The Democratic Party — having based much of it’s identity over the last four years on nothing more than Trump hatred — feel less inspired and visionary than at any other point in modern history. The worst excesses of the 45th President’s reign have been curtailed, but the Democratic Party isn’t even pretending to have a plan to address the systemic unfairness at the heart of America. While it’s refreshing to not wake up to angry Tweet storms from the Commander-In-Chief, the first two months of the Biden administration have led me closer to hopelessness than Trump ever did. For good reason, I never expected very much of Trump, but seeing the people who were meant to “restore the soul of America” do little more than uphold a broken system is uniquely dispiriting.
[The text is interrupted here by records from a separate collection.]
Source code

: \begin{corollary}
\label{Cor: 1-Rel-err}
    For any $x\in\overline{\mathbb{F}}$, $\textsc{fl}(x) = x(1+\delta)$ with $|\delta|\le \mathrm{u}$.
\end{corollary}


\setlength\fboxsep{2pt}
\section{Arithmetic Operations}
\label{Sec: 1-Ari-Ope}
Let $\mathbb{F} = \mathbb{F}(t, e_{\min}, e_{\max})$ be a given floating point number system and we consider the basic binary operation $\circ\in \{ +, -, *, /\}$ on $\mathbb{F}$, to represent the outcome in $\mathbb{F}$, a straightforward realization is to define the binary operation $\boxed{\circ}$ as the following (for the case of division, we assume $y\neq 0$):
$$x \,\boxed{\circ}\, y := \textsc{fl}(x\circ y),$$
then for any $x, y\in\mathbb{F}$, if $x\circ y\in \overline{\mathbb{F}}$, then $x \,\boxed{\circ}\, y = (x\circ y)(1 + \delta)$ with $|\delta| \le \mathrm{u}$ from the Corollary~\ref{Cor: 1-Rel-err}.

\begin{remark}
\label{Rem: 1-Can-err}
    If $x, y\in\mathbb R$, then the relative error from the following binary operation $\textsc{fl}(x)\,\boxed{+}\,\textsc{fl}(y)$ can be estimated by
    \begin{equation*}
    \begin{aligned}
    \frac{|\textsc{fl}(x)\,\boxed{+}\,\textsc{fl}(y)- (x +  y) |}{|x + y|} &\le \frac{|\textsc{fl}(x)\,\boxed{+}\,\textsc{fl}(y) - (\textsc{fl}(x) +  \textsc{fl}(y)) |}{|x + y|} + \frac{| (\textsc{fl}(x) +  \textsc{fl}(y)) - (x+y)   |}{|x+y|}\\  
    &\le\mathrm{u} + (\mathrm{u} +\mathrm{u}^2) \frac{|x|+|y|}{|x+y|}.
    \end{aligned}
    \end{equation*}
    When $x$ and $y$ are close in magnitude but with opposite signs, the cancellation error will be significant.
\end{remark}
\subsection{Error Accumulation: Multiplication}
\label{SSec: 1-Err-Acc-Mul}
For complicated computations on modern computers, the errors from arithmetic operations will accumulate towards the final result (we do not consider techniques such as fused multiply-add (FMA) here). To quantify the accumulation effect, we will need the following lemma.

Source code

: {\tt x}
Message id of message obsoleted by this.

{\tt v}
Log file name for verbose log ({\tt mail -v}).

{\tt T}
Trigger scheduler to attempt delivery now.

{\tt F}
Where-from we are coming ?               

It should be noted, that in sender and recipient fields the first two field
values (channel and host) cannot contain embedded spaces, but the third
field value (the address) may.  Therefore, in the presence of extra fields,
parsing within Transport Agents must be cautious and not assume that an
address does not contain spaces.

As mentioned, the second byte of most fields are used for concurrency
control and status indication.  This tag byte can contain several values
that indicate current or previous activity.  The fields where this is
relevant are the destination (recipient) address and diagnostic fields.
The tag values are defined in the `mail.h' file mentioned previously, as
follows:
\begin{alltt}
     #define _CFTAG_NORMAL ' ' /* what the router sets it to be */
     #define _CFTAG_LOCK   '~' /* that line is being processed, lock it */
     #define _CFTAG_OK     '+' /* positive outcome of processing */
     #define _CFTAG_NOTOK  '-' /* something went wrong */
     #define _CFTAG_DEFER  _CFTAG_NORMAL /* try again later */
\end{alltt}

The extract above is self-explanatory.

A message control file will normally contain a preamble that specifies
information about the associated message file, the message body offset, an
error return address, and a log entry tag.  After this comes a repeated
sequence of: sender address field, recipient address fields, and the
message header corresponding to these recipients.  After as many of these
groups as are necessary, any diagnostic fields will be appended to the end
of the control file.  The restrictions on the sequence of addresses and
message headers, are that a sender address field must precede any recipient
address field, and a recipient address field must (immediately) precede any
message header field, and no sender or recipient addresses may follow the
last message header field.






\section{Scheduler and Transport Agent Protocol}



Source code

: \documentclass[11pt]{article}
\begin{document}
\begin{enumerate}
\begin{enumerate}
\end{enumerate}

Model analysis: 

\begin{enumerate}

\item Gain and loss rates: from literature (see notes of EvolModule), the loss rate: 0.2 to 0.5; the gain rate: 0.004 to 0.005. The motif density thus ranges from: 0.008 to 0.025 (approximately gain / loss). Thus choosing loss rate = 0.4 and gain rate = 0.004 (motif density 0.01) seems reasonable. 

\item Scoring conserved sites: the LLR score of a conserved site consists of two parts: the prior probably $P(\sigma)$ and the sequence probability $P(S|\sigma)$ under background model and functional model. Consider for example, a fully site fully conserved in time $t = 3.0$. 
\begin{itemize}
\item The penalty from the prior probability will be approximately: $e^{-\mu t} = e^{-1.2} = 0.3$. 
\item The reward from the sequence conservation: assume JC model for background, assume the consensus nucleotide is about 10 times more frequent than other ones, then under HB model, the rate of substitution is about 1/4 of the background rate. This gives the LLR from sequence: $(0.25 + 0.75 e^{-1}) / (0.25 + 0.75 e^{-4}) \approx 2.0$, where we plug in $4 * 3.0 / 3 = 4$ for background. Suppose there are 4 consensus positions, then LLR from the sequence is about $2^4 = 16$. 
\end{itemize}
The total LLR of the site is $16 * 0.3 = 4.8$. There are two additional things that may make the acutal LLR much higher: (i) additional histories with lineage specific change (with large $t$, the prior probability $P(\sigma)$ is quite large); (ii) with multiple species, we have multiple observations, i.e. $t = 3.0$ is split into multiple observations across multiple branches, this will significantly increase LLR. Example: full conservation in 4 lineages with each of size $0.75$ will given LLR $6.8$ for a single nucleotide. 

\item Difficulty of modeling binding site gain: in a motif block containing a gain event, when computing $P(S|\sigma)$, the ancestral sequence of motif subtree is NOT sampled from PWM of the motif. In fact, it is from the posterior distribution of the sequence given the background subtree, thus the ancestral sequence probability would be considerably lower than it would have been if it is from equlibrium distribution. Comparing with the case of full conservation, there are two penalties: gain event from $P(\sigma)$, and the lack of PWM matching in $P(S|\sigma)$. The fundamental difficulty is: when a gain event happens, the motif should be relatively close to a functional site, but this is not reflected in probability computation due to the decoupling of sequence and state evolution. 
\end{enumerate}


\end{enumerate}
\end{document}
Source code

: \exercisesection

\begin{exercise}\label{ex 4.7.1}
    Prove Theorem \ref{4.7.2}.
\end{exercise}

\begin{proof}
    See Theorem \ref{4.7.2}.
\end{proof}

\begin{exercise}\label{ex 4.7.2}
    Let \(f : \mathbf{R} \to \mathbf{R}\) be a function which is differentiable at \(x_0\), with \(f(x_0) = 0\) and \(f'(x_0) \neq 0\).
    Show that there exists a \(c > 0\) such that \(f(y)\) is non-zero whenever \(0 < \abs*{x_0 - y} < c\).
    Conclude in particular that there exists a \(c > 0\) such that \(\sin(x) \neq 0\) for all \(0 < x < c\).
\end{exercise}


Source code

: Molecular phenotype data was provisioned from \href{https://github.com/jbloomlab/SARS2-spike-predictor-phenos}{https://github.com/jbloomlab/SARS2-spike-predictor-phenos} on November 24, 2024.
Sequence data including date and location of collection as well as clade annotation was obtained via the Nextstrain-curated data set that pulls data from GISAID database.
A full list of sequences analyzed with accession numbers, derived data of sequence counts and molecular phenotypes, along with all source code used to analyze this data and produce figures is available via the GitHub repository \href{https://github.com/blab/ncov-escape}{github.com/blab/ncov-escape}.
The desperation-inducing depravity of the Trump administration made it tempting to look for saviors in any politician who seemed sane, compassionate and even-tempered
What’s worse is seeing those who rose up in opposition during the Trump administration, quiet down during the Biden administration as if everything is suddenly okay now — even as kids remain separated from their parents, millions live below the poverty line and the world continues to burn. The well-meaning, but misguided hopes that Biden could save America have now transformed into a dangerous blind trust. Many a ‘Resistance Democrat’ have now sacrificed their values and desire for change at the alter of partisan loyalty. The same people who were rightfully outraged at Trump’s handling of the Khashoggi slaughter have looked the other way as Biden lets a murderer walk and have thrown the values of ‘Me Too’ under the bus to stand behind an embattled Governor Cuomo. Republicans never really went to any effort to seem virtuous and principled, but Democrats did and when Democratic leaders and supporters abandon these values in favor of blind loyalty, movements like ‘Me Too’ collapse under the weight of collective hypocrisy.
The Trump years were a reckoning moment for many liberals, but it was never really hard for those on the left to reckon with the fact that Trump was a corrosive force to American society; he made no qualms about his bigotry and divisiveness. Where many would’ve employed a dog-whistle, Trump used a fog horn. To reckon with the idea that politicians like Biden, Cuomo and Kyrsten Sinema might be barriers to, and not purveyors of, progress is understandably difficult to digest. When the people who were meant to fix America don’t, it’s easy to become nihilistic and wonder hopelessly, ‘who’s going to save us now?’ When the overlapping injustices of racism, economic inequality, sexism and climate crisis feel suffocating and without any prospect of resolution, it’s easy to become disillusioned with the idea of politics as a vehicle for change all together.
Yet, while everyday seems to bring a new reason to become hopeless — the $15 minimum wage receiving bipartisan Senate opposition, an eleven year old freezing to death after the Texas storms — I still can’t help but cling to the activism of the last four years as reason for hope. Many of the more tribal, blindly loyal Democrats may employ an “ignore everything” attitude to Democrats wrongdoing, but I suspect the same thing can’t be said about the millions of people who took to the streets last summer after George Floyd’s murder, or the students who rose up against school shootings and, took the lead of Greta Thunberg and her school strikes. In the place of unwavering partisan loyalty, the new generation of activists understand that no one party or politician can single-handedly save us from the intersecting injustices we face. They understand that the answer to ‘who’s going to save us now?’ has been, and always will be, ourselves.